Over the last few days, therefore, I stole a few minutes of free time here and there to come up with a new design. It turned out to be an interesting experience, both because on this site I have a degree of freedom with experimentation that I can’t really afford anywhere else (not necessarily a good thing) and because of the technical challenges of realizing my vision for the site on current browsers (the site works with IE8, FF3.5 and Safari 4).

Maximum space

My first concern was to maximize the space available on the screen for viewing. Screen reading is quite difficult—ironically because there is usually much more space available than the comfortable reading angle that the human eye can accommodate.
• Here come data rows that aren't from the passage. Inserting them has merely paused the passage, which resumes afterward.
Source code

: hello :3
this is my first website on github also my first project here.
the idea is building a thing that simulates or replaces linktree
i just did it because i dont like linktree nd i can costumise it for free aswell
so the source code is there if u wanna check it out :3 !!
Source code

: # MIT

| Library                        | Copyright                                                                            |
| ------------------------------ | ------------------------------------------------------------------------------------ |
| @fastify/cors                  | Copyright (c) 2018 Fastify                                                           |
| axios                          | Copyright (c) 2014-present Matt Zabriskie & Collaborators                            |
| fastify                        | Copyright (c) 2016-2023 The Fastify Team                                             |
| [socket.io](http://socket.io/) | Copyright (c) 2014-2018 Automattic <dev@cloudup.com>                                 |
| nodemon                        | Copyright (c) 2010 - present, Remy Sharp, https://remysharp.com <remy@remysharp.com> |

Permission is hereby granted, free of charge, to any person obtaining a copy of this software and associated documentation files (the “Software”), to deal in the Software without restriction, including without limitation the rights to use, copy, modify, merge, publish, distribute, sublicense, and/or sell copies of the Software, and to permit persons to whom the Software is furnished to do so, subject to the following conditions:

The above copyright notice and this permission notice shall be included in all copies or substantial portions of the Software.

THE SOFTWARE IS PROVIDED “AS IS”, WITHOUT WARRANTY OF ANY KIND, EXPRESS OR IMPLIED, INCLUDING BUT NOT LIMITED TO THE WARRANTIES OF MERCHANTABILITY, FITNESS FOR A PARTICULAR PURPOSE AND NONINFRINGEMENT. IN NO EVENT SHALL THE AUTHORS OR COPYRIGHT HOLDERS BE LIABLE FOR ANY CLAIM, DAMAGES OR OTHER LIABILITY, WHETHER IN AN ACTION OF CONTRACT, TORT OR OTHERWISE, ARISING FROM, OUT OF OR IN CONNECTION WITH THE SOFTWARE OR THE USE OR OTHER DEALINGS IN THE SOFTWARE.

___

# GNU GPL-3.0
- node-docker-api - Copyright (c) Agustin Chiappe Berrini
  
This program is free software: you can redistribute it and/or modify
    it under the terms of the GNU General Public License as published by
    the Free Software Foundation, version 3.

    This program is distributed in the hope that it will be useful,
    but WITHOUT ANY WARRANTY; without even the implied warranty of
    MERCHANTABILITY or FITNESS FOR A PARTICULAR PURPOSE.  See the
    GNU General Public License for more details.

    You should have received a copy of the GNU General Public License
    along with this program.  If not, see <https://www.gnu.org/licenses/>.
The default solution to this problem is to confine the reading area to a small horizontal section of the screen; this works, but it’s also very inefficient: it’s the physical-world equivalent of printing a sixty-character line of point-10 font on an A2-size sheet: inefficient, wasteful and difficult to handle. The way I see it, the typical web layout works if you like scrolling. Me, I like to open a webpage, lean back on my chair and read.

Speaking of real world, it occurs to me that newspapers have already solved this problem—and, in so doing, have established a number of rules to make the task of as much space available as possible in a manner that is both efficient and aesthetically pleasing. Therefore, the new TAB layout attempts to mimic the look of newsprint as much as possible, keeping in mind that, of course, my blog is not printed on paper (therefore, some concessions to life online—such as leaving some room for comments).

Layout

The new layout makes heavy use of Javascript—according to my statistics, practically all my visitors have a Javascript-capable browser and leave JS enabled, so I have absolutely no problem with taking advantage of a bit of scripting to achieve my goals¹. Through the magic of jQuery, the content is automagically laid out across multiple columns—their number determined based on the site of the browser window—and paginated across multiple screen, which you can navigate without a browser refresh².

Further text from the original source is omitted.